Personal Info Security is a Shared Responsibility

by Esteban Castellanos - Published on 6/1/2018 9:39 AM

Over the past month you may have noticed a wildly unusual amount of companies sending you emails announcing they have updated their Privacy Policy. Suddenly everyone’s inbox became flooded with these emails and people started getting fed up. It got to a point of ridiculousness and even reached meme status:

Privacy Policy Update Meme

What happened?

While the GDPR is a very important regulation, it has been written about ad nauseam. I’m just going to give you the quick two-liner. The EU’s new regulation about personal data protection online went in to effect on May 25th. Businesses everywhere are scrambling to update their Privacy Policy because fines from the GDPR start at €20 million.

The Bigger Picture

While all businesses wanted to make sure that they are GDPR-compliant, what the rules are really about is the protection of data. What we want to cover in this blog is that for companies that use SaaS products to store their clients’ data have a share in the responsibility of securing that data.

Making sure that your SaaS providers are GDPR-compliant is important, you want a safe environment for that data. You also want there to be checks and balances for when data is breached, and people are held accountable. But what about your business, what is your responsibility? The GDPR wants all businesses to create plans on protecting data, being more transparent about what they use personal data for, and prepare for data-breach scenarios.

If you were using a SaaS platform to save your clients’ data and someone got a hold of someone’s log in information then the SaaS provider can do nothing to protect that data. Under the GDPR there has to be an announcement that there was a data breach within 72 hours. At this point it’s the Company, not the SaaS provider, that is responsible for that announcement.

Who is Responsible for What?

Depending on your situation the responsibility is shared differently

  • Private - If your business chooses to store their client’s personal info on their own cloud servers then they are fully responsible for all of the security as they are the hosts. This includes the physical network, firewalls, infrastructure, virtual network, operating systems, service configuration, etc... The business is also responsible for the data within the server, and making sure no one without authorization can access it.
  • Public - If your business chooses to use a Public Cloud system like Microsoft Azure then they are in charge of protecting the infrastructure, physical network and hypervisor of their platform. However the company is in charge of the Personal Data they collect from their clients, their platform, access restrictions and any applications.
  • SaaS - If your business uses a SaaS vendor, like BlueCamroo, then the business is responsible for the Personal Data it collects from their clients, access to their workspace, and restricting access to Personal Information only to those authorized.  The SaaS company is primarily responsible for the security of their platform, including physical security, infrastructure and application security, such as session encryption between the software and an access terminal, and providing a granular permission-based algorithm.

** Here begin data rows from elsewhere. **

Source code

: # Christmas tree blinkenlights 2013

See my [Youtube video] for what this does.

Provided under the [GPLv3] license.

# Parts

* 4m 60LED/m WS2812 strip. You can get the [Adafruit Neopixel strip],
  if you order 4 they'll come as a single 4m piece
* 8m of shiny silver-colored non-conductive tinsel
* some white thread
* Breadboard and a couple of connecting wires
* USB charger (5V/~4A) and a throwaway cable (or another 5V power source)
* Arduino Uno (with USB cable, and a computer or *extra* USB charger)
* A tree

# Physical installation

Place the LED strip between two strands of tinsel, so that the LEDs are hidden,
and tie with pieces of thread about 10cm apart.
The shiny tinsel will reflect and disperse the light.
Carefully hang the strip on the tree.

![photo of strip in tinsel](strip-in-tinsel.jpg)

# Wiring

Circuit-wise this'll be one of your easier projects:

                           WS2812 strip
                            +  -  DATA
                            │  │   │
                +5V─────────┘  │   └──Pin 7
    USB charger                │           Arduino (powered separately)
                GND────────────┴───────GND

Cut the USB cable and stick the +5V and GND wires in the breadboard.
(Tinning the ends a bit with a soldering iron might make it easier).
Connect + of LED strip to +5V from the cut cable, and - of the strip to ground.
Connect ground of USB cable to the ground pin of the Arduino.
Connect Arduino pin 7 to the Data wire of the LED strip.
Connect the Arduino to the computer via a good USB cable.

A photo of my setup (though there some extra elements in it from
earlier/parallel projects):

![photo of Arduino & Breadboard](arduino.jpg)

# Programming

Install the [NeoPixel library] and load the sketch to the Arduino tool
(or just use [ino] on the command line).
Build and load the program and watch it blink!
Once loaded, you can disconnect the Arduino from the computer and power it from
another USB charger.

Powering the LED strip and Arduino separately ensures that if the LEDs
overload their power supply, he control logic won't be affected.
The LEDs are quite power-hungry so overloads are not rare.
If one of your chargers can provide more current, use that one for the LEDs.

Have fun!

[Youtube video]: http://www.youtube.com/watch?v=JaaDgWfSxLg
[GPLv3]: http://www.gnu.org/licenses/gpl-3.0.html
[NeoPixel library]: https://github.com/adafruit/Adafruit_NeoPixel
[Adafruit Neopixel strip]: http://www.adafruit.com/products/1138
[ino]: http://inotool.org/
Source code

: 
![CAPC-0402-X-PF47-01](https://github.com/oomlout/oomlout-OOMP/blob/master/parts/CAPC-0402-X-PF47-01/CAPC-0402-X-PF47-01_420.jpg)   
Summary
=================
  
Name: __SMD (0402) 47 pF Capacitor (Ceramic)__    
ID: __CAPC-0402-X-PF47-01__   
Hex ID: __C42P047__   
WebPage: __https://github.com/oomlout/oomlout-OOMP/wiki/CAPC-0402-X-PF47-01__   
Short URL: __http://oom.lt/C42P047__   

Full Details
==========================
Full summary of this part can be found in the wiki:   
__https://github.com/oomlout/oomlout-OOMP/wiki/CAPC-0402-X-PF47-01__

Mini view of the Viual WorkBench

So What Now?

You’ve prepared for the GDPR and made sure that your SaaS provider is GDPR compliant, now what you have to do is make sure that your company has the protocols in place to be GDPR compliant yourself.

  • Who is your Data Officer?
  • Review who has access to your client’s personal info
  • Set standards for password protection
  • What steps do you need to take in case of a data breach?
  • Do you need to review your privacy policy?